David Axelrod Unloads on Decision to Free Jussie Smollett After ‘Insidious’ Hoax

NEW YORK, NY - SEPTEMBER 18: David Axelrod, Director, Institute of Politics, The University of Chicago, speaks at The 2017 Concordia Annual Summit at Grand Hyatt New York on September 18, 2017 in New York City. (Photo by Paul Morigi/Getty Images for Concordia Summit)
Paul Morigi/Getty Images for Concordia Summit, Nuccio DiNuzzo/Getty
JOSHUA CAPLAN

David Axelrod, who served as senior adviser to former President Barack Obama, lamented the decision of Illinois prosecutors to drop all charges against Empire actor Jussie Smollett, stating the ordeal shows a well-connected celebrity could fake a hate crime against oneself without facing repercussions.

Prosecutors on Tuesday abruptly dropped all charges against Jussie Smollett, abandoning the case barely five weeks after the “Empire” actor was accused of lying to police about being the target of a racist, anti-gay attack in downtown Chicago. Smollett’s attorneys said his record had “been wiped clean” of the 16 felony counts related to making a false report that he was assaulted by two men.

“You can contrive a hate crime, make it a national news [sic], get caught and-if you are a well-connected celebrity-get off for $10K and have your record expunged and files sealed,” Axelrod said in the first of three tweets on the subject.

Axelrod noted that prosecutors had not exonerated Smollett of any wrongdoing, but rather dismissed his case due to previous community service done by the actor in an unrelated case. Thus, the reason the Empire actor sacrificed his bond, the Democrat operative turned podcaster explained to his more than one million Twitter followers.

Axelrod then called the staging of hate crimes “insidious” and something perpetrators should be held accountable for, and called on prosecutors to release evidence justifying the reversal of their decision to charge Smollett.

“Hate crimes are loathsome. Faking them is insidious and shouldn’t be excused. Despite Smollett’s denials, nothing the prosecutor said in dismissing the case supports that. If prosecutors have evidence that contradicts the indictment THEY brought, they should share it today,” he said.

It was not immediately clear what prompted the decision to dismiss the case. In a statement, the Cook County prosecutors’ office offered no detailed explanation. The city will keep the $10,000 in bail money that Smollett paid to get out of jail after his arrest.

“After reviewing all of the facts and circumstances of the case, including Mr. Smollett’s volunteer service in the community and agreement to forfeit his bond to the City of Chicago, we believe this outcome is a just disposition and appropriate resolution to this case,” the statement from spokeswoman Tandra Simonton said.

Outside court, neither Smollett nor his legal team appeared to concede anything about his original report.

“I would not be my mother’s son if I was capable of one drop of what I was being accused of,” Smollett told reporters after a court hearing. He thanked the state of Illinois “for attempting to do what’s right.”

Defense attorney Patricia Brown Holmes said Smollett was “attacked by two people he was unable to identify” and “was a victim who was vilified and made to appear as a perpetrator.”

Authorities alleged that Smollett, who is black and gay, knew the men and arranged for them to pretend to attack him.

Chicago Mayor Rahm Emanuel, who is in his final weeks in office after two terms, said the city saw its reputation “dragged through the mud” by Smollett’s plan to promote his career.
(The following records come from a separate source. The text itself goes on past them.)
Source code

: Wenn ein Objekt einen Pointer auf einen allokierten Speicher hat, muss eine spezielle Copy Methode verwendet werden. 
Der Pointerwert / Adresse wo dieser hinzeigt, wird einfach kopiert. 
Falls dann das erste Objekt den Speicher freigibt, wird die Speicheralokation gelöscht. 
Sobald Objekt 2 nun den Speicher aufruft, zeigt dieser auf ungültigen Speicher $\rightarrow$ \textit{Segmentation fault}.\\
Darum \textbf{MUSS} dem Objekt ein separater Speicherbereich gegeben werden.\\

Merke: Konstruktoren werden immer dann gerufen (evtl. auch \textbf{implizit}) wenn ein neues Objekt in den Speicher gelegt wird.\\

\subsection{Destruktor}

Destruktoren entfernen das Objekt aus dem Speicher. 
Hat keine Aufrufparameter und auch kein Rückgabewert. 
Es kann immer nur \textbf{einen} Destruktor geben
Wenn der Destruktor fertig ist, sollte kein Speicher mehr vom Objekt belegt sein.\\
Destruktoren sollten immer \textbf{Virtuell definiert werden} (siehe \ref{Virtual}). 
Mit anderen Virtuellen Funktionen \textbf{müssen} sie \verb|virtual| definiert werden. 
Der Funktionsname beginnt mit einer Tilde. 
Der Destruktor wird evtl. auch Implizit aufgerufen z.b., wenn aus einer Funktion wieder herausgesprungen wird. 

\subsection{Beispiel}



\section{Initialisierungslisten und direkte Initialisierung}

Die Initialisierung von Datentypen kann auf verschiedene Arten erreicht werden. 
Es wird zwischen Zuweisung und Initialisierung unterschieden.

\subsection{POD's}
The hoax, the mayor said, could endanger other gay people who report hate crimes.

“Mr. Smollett is still saying that he is innocent, still running down the Chicago police department. How dare him? How dare him? After everybody saw––and I want to remind you, this is not the superintendent’s word against his. The grand jury, a sliver of the evidence, and they came to a conclusion as did the state attorney’s office,” an emotional Emanuel said. “This is not the superintendent and the detectives’ department word against his. And even after this whitewash, there is still no sense of ownership of what he’s done. He says that, in fact, he is the wronged in this case. This is an unbelievable not just whitewash of justice.”
Police Superintendent Eddie Johnson stood by the department’s investigation and said Chicago is “is still owed an apology.”

“I’ve heard that they wanted their day in court with TV cameras so that America could know the truth. They chose to hide behind secrecy and broker a deal to circumvent the judicial system,” Johnson said at a graduation ceremony for new police cadets.

Chicago’s top prosecutor, Cook County State’s Attorney Kim Foxx, recused herself from the investigation, citing conversations she had with a Smollett family member.

Smollett was accused of falsely reporting to authorities that he was attacked around 2 a.m. on January 29 in downtown Chicago. The actor claimed two men hurled racist and homophobic insults at him and doused him with an unknown chemical substance. He also told officers his assailants place a thin noose around his neck and shouted “This is MAGA country!” before fleeing. Investigators said he made the report because he was unhappy with his pay on Empire and believed it would promote his career.

The Associated Press contributed to this report.